═══ SUPPLIED RECORDS

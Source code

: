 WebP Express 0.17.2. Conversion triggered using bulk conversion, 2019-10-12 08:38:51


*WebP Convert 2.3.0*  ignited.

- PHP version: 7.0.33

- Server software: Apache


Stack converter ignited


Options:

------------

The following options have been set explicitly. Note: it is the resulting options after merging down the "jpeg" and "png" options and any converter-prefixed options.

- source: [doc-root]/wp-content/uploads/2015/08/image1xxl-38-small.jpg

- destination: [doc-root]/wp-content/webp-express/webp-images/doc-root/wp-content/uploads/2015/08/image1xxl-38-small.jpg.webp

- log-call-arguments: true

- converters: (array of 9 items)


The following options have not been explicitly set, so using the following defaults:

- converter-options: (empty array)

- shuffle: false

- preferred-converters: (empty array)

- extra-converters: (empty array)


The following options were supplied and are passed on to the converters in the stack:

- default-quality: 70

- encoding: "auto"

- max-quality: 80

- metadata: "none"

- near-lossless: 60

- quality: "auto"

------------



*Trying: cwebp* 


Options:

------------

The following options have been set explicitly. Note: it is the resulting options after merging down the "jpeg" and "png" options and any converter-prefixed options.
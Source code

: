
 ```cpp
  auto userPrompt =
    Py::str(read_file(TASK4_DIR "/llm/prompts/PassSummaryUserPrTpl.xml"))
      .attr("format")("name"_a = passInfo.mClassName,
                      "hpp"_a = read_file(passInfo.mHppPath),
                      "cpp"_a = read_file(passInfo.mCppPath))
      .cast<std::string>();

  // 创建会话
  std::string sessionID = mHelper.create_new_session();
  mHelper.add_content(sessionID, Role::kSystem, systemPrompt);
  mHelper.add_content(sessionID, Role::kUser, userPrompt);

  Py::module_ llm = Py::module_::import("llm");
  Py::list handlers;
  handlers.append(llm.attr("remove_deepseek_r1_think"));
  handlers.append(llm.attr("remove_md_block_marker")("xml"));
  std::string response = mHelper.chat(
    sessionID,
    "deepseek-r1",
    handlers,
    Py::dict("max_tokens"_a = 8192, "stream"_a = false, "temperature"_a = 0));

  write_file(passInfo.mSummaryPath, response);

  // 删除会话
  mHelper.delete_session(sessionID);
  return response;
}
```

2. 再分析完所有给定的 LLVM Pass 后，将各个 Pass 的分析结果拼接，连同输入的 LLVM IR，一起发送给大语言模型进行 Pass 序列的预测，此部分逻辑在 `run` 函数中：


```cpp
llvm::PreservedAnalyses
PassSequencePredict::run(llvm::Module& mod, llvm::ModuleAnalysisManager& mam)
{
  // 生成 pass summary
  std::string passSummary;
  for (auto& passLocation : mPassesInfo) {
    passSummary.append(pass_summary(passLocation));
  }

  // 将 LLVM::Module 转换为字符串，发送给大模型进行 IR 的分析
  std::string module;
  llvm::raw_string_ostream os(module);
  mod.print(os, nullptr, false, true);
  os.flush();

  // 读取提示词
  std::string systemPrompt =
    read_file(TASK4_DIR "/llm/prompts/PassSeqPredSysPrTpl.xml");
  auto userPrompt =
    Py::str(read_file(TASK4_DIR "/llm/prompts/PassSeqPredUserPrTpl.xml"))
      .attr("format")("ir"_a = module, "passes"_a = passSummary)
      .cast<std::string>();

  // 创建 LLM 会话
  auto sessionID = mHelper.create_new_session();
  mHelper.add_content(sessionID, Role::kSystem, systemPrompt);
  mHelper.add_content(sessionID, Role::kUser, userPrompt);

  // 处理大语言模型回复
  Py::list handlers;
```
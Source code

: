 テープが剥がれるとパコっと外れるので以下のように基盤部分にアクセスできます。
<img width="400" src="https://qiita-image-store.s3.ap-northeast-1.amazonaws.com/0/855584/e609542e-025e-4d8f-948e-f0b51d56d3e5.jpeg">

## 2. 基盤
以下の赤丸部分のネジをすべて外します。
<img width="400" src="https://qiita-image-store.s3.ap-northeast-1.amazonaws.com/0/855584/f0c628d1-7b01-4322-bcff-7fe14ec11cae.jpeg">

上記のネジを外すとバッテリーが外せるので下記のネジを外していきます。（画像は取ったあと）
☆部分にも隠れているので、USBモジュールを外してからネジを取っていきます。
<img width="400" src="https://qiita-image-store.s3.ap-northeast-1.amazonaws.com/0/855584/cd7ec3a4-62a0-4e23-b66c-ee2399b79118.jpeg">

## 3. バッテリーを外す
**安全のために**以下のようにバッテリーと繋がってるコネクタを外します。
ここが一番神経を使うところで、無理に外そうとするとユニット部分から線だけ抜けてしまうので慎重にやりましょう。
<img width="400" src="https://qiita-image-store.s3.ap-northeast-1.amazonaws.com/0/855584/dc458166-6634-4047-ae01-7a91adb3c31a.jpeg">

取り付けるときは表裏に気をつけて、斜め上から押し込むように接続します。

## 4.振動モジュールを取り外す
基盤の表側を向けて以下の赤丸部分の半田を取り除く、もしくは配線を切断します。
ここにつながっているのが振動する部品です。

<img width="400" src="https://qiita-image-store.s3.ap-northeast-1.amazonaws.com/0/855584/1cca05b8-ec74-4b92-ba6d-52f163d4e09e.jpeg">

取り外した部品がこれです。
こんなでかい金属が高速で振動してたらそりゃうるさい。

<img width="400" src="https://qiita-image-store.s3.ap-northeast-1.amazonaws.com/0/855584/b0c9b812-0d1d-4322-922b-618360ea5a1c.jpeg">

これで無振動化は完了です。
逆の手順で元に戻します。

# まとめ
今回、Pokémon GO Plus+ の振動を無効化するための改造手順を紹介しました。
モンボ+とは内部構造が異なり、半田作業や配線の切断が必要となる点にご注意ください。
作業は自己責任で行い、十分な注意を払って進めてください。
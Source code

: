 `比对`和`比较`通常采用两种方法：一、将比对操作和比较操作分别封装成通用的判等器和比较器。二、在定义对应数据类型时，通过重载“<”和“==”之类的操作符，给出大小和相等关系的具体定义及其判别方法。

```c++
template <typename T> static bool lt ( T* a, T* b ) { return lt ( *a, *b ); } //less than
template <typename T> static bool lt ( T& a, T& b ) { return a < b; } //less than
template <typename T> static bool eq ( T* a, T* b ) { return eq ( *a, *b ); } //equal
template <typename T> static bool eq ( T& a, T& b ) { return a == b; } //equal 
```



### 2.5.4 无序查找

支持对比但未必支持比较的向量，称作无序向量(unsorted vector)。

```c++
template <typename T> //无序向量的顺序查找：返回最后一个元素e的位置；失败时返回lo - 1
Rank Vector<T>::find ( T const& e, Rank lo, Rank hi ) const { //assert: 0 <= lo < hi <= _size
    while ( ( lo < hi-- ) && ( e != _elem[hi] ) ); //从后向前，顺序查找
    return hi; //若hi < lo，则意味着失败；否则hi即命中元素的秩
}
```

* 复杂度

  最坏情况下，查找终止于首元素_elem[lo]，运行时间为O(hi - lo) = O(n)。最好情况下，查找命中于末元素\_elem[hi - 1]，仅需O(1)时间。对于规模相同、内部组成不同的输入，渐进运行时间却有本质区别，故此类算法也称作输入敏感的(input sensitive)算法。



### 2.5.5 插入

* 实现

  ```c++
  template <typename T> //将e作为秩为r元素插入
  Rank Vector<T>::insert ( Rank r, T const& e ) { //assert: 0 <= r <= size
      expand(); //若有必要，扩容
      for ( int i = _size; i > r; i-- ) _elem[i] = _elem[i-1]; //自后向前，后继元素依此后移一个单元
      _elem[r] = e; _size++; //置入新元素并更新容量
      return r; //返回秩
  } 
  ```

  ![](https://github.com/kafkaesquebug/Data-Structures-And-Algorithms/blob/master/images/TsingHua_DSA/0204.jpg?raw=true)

══════

→ PROBLEM TO WORK ON
The material shown above is to be retyped in full, without alteration.

→ ANSWER TO THE EXERCISE
Source code

: WebP Express 0.17.2. Conversion triggered using bulk conversion, 2019-10-12 08:38:51


*WebP Convert 2.3.0*  ignited.

- PHP version: 7.0.33

- Server software: Apache


Stack converter ignited


Options:

------------

The following options have been set explicitly. Note: it is the resulting options after merging down the "jpeg" and "png" options and any converter-prefixed options.

- source: [doc-root]/wp-content/uploads/2015/08/image1xxl-38-small.jpg

- destination: [doc-root]/wp-content/webp-express/webp-images/doc-root/wp-content/uploads/2015/08/image1xxl-38-small.jpg.webp

- log-call-arguments: true

- converters: (array of 9 items)


The following options have not been explicitly set, so using the following defaults:

- converter-options: (empty array)

- shuffle: false

- preferred-converters: (empty array)

- extra-converters: (empty array)


The following options were supplied and are passed on to the converters in the stack:

- default-quality: 70

- encoding: "auto"

- max-quality: 80

- metadata: "none"

- near-lossless: 60

- quality: "auto"

------------



*Trying: cwebp* 


Options:

------------

The following options have been set explicitly. Note: it is the resulting options after merging down the "jpeg" and "png" options and any converter-prefixed options.
Source code

:
 ```cpp
  auto userPrompt =
    Py::str(read_file(TASK4_DIR "/llm/prompts/PassSummaryUserPrTpl.xml"))
      .attr("format")("name"_a = passInfo.mClassName,
                      "hpp"_a = read_file(passInfo.mHppPath),
                      "cpp"_a = read_file(passInfo.mCppPath))
      .cast<std::string>();

  // 创建会话
  std::string sessionID = mHelper.create_new_session();
  mHelper.add_content(sessionID, Role::kSystem, systemPrompt);
  mHelper.add_content(sessionID, Role::kUser, userPrompt);

  Py::module_ llm = Py::module_::import("llm");
  Py::list handlers;
  handlers.append(llm.attr("remove_deepseek_r1_think"));
  handlers.append(llm.attr("remove_md_block_marker")("xml"));
  std::string response = mHelper.chat(
    sessionID,
    "deepseek-r1",
    handlers,
    Py::dict("max_tokens"_a = 8192, "stream"_a = false, "temperature"_a = 0));

  write_file(passInfo.mSummaryPath, response);

  // 删除会话
  mHelper.delete_session(sessionID);
  return response;
}
```

2. 再分析完所有给定的 LLVM Pass 后，将各个 Pass 的分析结果拼接，连同输入的 LLVM IR，一起发送给大语言模型进行 Pass 序列的预测，此部分逻辑在 `run` 函数中：


```cpp
llvm::PreservedAnalyses
PassSequencePredict::run(llvm::Module& mod, llvm::ModuleAnalysisManager& mam)
{
  // 生成 pass summary
  std::string passSummary;
  for (auto& passLocation : mPassesInfo) {
    passSummary.append(pass_summary(passLocation));
  }

  // 将 LLVM::Module 转换为字符串，发送给大模型进行 IR 的分析
  std::string module;
  llvm::raw_string_ostream os(module);
  mod.print(os, nullptr, false, true);
  os.flush();

  // 读取提示词
  std::string systemPrompt =
    read_file(TASK4_DIR "/llm/prompts/PassSeqPredSysPrTpl.xml");
  auto userPrompt =
    Py::str(read_file(TASK4_DIR "/llm/prompts/PassSeqPredUserPrTpl.xml"))
      .attr("format")("ir"_a = module, "passes"_a = passSummary)
      .cast<std::string>();

  // 创建 LLM 会话
  auto sessionID = mHelper.create_new_session();
  mHelper.add_content(sessionID, Role::kSystem, systemPrompt);
  mHelper.add_content(sessionID, Role::kUser, userPrompt);

  // 处理大语言模型回复
  Py::list handlers;
```
Source code

: テープが剥がれるとパコっと外れるので以下のように基盤部分にアクセスできます。
<img width="400" src="https://qiita-image-store.s3.ap-northeast-1.amazonaws.com/0/855584/e609542e-025e-4d8f-948e-f0b51d56d3e5.jpeg">

## 2. 基盤
以下の赤丸部分のネジをすべて外します。
<img width="400" src="https://qiita-image-store.s3.ap-northeast-1.amazonaws.com/0/855584/f0c628d1-7b01-4322-bcff-7fe14ec11cae.jpeg">

上記のネジを外すとバッテリーが外せるので下記のネジを外していきます。（画像は取ったあと）
☆部分にも隠れているので、USBモジュールを外してからネジを取っていきます。
<img width="400" src="https://qiita-image-store.s3.ap-northeast-1.amazonaws.com/0/855584/cd7ec3a4-62a0-4e23-b66c-ee2399b79118.jpeg">

## 3. バッテリーを外す
**安全のために**以下のようにバッテリーと繋がってるコネクタを外します。
ここが一番神経を使うところで、無理に外そうとするとユニット部分から線だけ抜けてしまうので慎重にやりましょう。
<img width="400" src="https://qiita-image-store.s3.ap-northeast-1.amazonaws.com/0/855584/dc458166-6634-4047-ae01-7a91adb3c31a.jpeg">

取り付けるときは表裏に気をつけて、斜め上から押し込むように接続します。

## 4.振動モジュールを取り外す
基盤の表側を向けて以下の赤丸部分の半田を取り除く、もしくは配線を切断します。
ここにつながっているのが振動する部品です。

<img width="400" src="https://qiita-image-store.s3.ap-northeast-1.amazonaws.com/0/855584/1cca05b8-ec74-4b92-ba6d-52f163d4e09e.jpeg">

取り外した部品がこれです。
こんなでかい金属が高速で振動してたらそりゃうるさい。

<img width="400" src="https://qiita-image-store.s3.ap-northeast-1.amazonaws.com/0/855584/b0c9b812-0d1d-4322-922b-618360ea5a1c.jpeg">

これで無振動化は完了です。
逆の手順で元に戻します。

# まとめ
今回、Pokémon GO Plus+ の振動を無効化するための改造手順を紹介しました。
モンボ+とは内部構造が異なり、半田作業や配線の切断が必要となる点にご注意ください。
作業は自己責任で行い、十分な注意を払って進めてください。
Source code

: `比对`和`比较`通常采用两种方法：一、将比对操作和比较操作分别封装成通用的判等器和比较器。二、在定义对应数据类型时，通过重载“<”和“==”之类的操作符，给出大小和相等关系的具体定义及其判别方法。

```c++
template <typename T> static bool lt ( T* a, T* b ) { return lt ( *a, *b ); } //less than
template <typename T> static bool lt ( T& a, T& b ) { return a < b; } //less than
template <typename T> static bool eq ( T* a, T* b ) { return eq ( *a, *b ); } //equal
template <typename T> static bool eq ( T& a, T& b ) { return a == b; } //equal 
```



### 2.5.4 无序查找

支持对比但未必支持比较的向量，称作无序向量(unsorted vector)。

```c++
template <typename T> //无序向量的顺序查找：返回最后一个元素e的位置；失败时返回lo - 1
Rank Vector<T>::find ( T const& e, Rank lo, Rank hi ) const { //assert: 0 <= lo < hi <= _size
    while ( ( lo < hi-- ) && ( e != _elem[hi] ) ); //从后向前，顺序查找
    return hi; //若hi < lo，则意味着失败；否则hi即命中元素的秩
}
```

* 复杂度

  最坏情况下，查找终止于首元素_elem[lo]，运行时间为O(hi - lo) = O(n)。最好情况下，查找命中于末元素\_elem[hi - 1]，仅需O(1)时间。对于规模相同、内部组成不同的输入，渐进运行时间却有本质区别，故此类算法也称作输入敏感的(input sensitive)算法。



### 2.5.5 插入

* 实现

  ```c++
  template <typename T> //将e作为秩为r元素插入
  Rank Vector<T>::insert ( Rank r, T const& e ) { //assert: 0 <= r <= size
      expand(); //若有必要，扩容
      for ( int i = _size; i > r; i-- ) _elem[i] = _elem[i-1]; //自后向前，后继元素依此后移一个单元
      _elem[r] = e; _size++; //置入新元素并更新容量
      return r; //返回秩
  } 
  ```

  ![](https://github.com/kafkaesquebug/Data-Structures-And-Algorithms/blob/master/images/TsingHua_DSA/0204.jpg?raw=true)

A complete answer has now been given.